**Exercise instructions:**
Given the material below, return only the lines starting at the line with "## Ana Paula Oliveira Lago" and ending at the line with "Segundo INFORMÁTICA, P.", exactly as they appear.

- - -

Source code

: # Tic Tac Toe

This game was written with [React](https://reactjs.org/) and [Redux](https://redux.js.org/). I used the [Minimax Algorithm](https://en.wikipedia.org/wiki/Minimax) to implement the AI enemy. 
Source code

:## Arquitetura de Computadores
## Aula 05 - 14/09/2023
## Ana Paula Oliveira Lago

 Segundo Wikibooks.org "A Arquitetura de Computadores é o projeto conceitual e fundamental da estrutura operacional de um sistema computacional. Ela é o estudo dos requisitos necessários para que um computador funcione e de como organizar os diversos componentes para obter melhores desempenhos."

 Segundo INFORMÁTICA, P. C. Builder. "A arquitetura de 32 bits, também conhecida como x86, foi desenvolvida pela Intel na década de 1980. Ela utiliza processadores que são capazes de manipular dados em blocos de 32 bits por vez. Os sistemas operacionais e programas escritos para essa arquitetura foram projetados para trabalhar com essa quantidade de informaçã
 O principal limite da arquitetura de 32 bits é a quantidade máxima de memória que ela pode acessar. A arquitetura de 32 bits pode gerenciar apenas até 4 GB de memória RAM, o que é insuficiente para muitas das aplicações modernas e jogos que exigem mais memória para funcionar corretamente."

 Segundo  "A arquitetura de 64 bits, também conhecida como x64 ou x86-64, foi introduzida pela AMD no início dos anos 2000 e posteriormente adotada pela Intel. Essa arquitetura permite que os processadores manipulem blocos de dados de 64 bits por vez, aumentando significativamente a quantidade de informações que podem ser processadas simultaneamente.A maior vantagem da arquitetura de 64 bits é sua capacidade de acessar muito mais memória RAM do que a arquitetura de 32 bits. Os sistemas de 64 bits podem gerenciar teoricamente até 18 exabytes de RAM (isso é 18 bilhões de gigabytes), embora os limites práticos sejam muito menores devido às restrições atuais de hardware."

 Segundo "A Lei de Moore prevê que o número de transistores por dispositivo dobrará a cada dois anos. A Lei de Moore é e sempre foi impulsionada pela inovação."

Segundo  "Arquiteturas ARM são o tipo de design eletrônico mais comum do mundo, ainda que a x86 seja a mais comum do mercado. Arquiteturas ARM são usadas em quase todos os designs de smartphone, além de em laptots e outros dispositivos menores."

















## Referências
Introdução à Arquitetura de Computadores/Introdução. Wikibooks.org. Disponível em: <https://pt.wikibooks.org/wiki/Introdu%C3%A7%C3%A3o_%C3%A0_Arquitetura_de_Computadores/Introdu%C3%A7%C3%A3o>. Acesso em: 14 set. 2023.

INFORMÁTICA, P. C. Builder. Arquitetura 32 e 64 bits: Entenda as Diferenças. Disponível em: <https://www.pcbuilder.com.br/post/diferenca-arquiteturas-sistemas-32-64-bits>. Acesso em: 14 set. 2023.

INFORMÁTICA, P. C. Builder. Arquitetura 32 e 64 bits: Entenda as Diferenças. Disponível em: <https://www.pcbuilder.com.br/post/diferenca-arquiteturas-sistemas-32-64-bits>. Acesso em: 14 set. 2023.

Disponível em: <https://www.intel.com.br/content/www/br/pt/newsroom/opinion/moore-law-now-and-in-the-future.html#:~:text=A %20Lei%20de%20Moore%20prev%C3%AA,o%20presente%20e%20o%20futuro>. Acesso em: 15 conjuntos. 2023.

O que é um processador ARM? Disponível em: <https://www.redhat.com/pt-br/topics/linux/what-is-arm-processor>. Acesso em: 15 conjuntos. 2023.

- - -

**Answer to the exercise:**
## Ana Paula Oliveira Lago

 Segundo Wikibooks.org "A Arquitetura de Computadores é o projeto conceitual e fundamental da estrutura operacional de um sistema computacional. Ela é o estudo dos requisitos necessários para que um computador funcione e de como organizar os diversos componentes para obter melhores desempenhos."

 Segundo INFORMÁTICA, P. C. Builder. "A arquitetura de 32 bits, também conhecida como x86, foi desenvolvida pela Intel na década de 1980. Ela utiliza processadores que são capazes de manipular dados em blocos de 32 bits por vez. Os sistemas operacionais e programas escritos para essa arquitetura foram projetados para trabalhar com essa quantidade de informaçã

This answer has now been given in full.